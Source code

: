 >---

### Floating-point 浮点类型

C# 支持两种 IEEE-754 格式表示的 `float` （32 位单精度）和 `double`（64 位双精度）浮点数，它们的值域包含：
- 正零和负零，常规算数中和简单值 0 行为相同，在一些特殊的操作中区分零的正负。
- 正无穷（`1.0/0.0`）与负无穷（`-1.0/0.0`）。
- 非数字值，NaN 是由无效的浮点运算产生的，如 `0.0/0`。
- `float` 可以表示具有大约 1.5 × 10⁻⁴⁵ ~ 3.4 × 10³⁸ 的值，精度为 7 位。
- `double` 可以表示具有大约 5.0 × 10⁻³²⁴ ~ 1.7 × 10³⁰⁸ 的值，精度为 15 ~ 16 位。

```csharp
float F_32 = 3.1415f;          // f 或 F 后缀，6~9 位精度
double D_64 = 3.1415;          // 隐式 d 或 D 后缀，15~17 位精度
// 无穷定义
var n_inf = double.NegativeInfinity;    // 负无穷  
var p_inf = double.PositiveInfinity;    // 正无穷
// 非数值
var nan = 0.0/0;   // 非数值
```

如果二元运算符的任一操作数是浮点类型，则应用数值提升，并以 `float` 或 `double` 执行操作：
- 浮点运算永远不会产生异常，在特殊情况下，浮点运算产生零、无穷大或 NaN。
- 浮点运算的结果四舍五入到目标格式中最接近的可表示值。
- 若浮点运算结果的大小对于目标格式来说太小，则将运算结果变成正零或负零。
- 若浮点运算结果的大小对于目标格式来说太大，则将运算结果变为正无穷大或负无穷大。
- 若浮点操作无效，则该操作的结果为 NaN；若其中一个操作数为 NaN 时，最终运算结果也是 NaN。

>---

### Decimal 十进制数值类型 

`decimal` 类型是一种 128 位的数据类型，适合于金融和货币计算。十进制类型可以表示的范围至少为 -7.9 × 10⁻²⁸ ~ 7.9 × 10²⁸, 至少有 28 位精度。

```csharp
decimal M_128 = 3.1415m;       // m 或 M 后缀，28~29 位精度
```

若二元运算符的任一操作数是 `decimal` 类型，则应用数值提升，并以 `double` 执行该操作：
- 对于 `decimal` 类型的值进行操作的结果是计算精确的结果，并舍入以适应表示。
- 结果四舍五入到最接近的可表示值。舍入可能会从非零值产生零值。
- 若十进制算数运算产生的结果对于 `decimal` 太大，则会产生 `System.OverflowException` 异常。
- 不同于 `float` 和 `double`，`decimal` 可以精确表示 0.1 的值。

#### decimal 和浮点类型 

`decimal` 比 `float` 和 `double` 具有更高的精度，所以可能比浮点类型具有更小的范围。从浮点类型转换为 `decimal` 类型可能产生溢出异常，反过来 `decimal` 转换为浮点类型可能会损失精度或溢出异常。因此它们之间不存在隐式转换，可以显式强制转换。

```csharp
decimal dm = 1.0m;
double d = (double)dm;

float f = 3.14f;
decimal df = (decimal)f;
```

+ + + + +

### ASSIGNED TASK:
Find every line in the records above that contains the word "可以表示具有大约", and copy each one.

### RESPONSE TO THIS TASK:
- `float` 可以表示具有大约 1.5 × 10⁻⁴⁵ ~ 3.4 × 10³⁸ 的值，精度为 7 位。
- `double` 可以表示具有大约 5.0 × 10⁻³²⁴ ~ 1.7 × 10³⁰⁸ 的值，精度为 15 ~ 16 位。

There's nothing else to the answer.